WHAT NEEDS TO BE DONE> Select, from the data, each line where "WorkingData" occurs.
══════════════════════════════
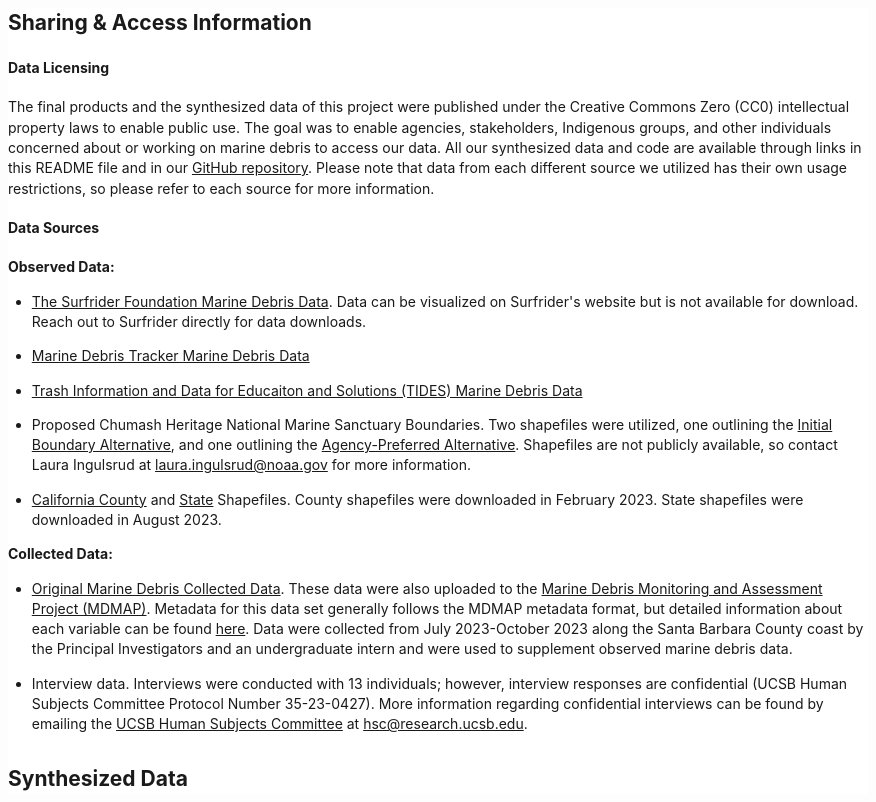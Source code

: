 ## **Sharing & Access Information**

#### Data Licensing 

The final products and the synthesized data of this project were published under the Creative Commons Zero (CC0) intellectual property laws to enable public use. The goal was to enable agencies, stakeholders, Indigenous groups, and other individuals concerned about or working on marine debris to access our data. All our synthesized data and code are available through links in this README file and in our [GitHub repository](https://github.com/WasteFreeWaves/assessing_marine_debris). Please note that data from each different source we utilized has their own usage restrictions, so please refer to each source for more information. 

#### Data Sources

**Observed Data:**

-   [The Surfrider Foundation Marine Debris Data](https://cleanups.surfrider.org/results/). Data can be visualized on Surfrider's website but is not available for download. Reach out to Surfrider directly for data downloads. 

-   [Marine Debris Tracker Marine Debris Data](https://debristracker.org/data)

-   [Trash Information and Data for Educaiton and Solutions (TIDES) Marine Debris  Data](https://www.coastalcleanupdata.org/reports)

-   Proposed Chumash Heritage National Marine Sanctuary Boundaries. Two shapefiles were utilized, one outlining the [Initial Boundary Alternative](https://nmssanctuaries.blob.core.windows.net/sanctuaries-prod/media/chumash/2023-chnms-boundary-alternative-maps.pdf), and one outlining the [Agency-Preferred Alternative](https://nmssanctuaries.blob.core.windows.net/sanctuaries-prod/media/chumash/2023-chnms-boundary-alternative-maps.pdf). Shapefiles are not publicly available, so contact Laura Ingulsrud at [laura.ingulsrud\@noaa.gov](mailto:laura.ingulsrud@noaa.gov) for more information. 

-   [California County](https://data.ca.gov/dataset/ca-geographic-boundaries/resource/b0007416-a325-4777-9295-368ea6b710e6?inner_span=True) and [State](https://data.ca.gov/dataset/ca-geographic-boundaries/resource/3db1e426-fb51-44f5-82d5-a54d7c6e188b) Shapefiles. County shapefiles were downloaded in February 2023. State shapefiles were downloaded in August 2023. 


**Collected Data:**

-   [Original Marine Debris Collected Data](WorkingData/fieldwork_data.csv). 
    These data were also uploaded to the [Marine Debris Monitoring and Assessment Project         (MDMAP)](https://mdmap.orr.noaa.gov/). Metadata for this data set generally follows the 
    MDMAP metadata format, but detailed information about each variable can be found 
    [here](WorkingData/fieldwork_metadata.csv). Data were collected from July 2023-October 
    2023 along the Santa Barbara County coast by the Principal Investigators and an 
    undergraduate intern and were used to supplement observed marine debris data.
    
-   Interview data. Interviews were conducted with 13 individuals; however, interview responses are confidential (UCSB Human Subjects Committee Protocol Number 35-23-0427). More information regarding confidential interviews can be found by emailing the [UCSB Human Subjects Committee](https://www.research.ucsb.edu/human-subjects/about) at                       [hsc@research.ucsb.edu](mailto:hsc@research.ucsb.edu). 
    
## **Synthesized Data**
══════════════════════════════
TASK RESULT>
-   [Original Marine Debris Collected Data](WorkingData/fieldwork_data.csv). 
    [here](WorkingData/fieldwork_metadata.csv). Data were collected from July 2023-October 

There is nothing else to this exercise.